• [Problem to work on]
Write out, word for word, only the lines from the one with "array that contains" to the end of the data below.

====================

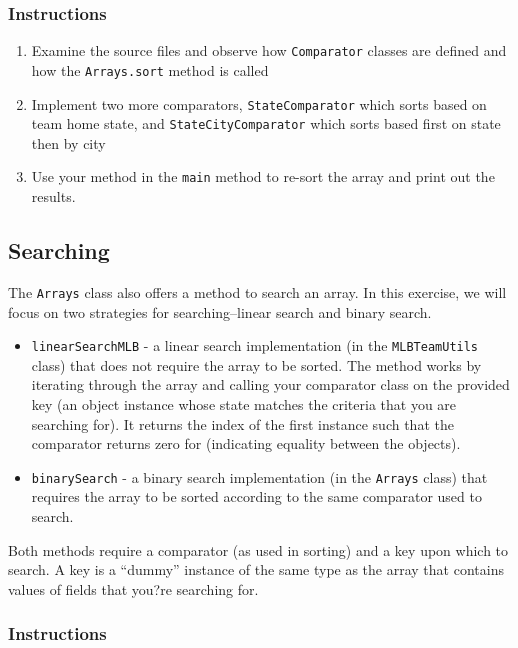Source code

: \documentclass[12pt]{scrartcl}
\begin{document}
\subsubsection*{Instructions}

\begin{enumerate}
  \item Examine the source files and observe how \texttt{Comparator} 
  	classes are defined and how the \texttt{Arrays.sort} method is called
  \item Implement two more comparators, \texttt{StateComparator} 
	which sorts based on team home state, and \texttt{StateCityComparator} 
	which sorts based first on state then by city
  \item Use your method in the \texttt{main} method to re-sort the array 
	and print out the results.
\end{enumerate}
	
\subsection{Searching}

The \texttt{Arrays} class also offers a method to search an array.  
In this exercise, we will focus on two strategies for searching--linear search 
and binary search.
\begin{itemize}
  \item \texttt{linearSearchMLB} - a linear search implementation 
  	(in the \texttt{MLBTeamUtils} class) that does not require the 
	array to be sorted.  The method works by iterating through the array 
	and calling your comparator class on the provided key (an object instance 
	whose state matches the criteria that you are searching for).  It returns
	the index of the first instance such that the comparator returns zero for 
	(indicating equality between the objects).
  \item \texttt{binarySearch} - a binary search implementation (in the 
	\texttt{Arrays} class) that requires the array to be sorted according 
	to the same comparator used to search.  
\end{itemize}

Both methods require a comparator (as used in sorting) and a key upon 
which to search.  A key is a ``dummy'' instance of the same type as the 
array that contains values of fields that you?re searching for.

\subsubsection*{Instructions}
\end{document}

====================

• [Your solution]
array that contains values of fields that you?re searching for.

\subsubsection*{Instructions}
\end{document}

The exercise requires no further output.